*** RECORDS ***

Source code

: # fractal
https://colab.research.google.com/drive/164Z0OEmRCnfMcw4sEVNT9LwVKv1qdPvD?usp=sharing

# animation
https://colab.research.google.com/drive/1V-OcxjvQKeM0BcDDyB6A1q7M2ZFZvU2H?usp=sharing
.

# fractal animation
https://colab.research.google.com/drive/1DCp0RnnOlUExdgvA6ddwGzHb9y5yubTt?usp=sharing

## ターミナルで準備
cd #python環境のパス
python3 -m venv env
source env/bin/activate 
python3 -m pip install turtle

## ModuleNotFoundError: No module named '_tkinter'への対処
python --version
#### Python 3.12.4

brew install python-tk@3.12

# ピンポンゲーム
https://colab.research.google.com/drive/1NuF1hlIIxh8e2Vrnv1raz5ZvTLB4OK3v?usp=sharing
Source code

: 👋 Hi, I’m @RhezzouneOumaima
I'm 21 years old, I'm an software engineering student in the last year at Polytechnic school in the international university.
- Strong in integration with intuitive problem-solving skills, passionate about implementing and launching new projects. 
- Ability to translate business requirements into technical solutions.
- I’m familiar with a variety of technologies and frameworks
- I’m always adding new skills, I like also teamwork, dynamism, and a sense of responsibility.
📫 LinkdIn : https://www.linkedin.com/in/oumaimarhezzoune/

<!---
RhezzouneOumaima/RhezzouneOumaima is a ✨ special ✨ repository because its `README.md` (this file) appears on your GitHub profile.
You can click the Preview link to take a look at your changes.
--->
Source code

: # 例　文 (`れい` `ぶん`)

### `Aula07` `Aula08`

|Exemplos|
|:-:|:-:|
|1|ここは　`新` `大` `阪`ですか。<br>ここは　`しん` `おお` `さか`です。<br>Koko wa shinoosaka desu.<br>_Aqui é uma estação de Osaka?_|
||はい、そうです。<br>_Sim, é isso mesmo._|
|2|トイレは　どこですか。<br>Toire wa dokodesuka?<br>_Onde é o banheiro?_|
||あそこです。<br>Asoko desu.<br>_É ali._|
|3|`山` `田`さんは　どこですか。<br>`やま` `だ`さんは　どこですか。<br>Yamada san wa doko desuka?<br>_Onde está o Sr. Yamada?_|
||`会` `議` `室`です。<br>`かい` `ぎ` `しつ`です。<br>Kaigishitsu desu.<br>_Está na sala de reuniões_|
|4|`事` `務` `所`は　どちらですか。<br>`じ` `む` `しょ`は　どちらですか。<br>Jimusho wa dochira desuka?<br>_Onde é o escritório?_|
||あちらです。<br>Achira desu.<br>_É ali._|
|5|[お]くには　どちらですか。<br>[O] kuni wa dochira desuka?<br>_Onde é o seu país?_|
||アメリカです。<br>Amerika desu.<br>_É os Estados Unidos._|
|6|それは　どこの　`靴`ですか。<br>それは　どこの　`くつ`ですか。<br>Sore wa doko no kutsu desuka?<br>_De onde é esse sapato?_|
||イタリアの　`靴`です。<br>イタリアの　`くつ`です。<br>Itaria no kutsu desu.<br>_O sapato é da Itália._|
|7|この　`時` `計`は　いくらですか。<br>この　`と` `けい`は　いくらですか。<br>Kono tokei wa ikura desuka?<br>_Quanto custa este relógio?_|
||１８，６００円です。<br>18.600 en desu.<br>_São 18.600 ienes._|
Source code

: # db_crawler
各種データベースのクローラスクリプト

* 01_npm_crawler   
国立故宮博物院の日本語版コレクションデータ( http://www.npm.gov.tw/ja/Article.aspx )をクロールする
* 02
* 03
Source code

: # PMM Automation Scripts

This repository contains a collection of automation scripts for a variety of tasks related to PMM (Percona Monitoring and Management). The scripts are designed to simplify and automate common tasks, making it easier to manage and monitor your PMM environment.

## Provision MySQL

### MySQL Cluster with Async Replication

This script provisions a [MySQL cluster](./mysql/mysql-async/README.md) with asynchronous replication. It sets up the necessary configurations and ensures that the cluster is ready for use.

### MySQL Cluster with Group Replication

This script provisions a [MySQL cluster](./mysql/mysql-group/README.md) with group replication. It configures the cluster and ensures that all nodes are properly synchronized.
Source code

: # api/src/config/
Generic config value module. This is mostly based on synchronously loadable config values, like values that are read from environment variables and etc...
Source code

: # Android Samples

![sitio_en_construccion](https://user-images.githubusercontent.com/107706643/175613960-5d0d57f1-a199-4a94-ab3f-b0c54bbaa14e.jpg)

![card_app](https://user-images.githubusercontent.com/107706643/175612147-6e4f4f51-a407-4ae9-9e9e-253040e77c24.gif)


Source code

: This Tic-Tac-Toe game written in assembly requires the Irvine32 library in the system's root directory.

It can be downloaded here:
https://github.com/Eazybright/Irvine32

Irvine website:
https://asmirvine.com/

*** End of RECORDS ***

**ASSIGNMENT**
Word for word, restate the entries from the first line to the line that has "- I’m familiar", both included, and nothing else.

**RESPONSE TO THE TASK**
Source code

: # fractal
https://colab.research.google.com/drive/164Z0OEmRCnfMcw4sEVNT9LwVKv1qdPvD?usp=sharing

# animation
https://colab.research.google.com/drive/1V-OcxjvQKeM0BcDDyB6A1q7M2ZFZvU2H?usp=sharing
.

# fractal animation
https://colab.research.google.com/drive/1DCp0RnnOlUExdgvA6ddwGzHb9y5yubTt?usp=sharing

## ターミナルで準備
cd #python環境のパス
python3 -m venv env
source env/bin/activate 
python3 -m pip install turtle

## ModuleNotFoundError: No module named '_tkinter'への対処
python --version
#### Python 3.12.4

brew install python-tk@3.12

# ピンポンゲーム
https://colab.research.google.com/drive/1NuF1hlIIxh8e2Vrnv1raz5ZvTLB4OK3v?usp=sharing
Source code

: 👋 Hi, I’m @RhezzouneOumaima
I'm 21 years old, I'm an software engineering student in the last year at Polytechnic school in the international university.
- Strong in integration with intuitive problem-solving skills, passionate about implementing and launching new projects. 
- Ability to translate business requirements into technical solutions.
- I’m familiar with a variety of technologies and frameworks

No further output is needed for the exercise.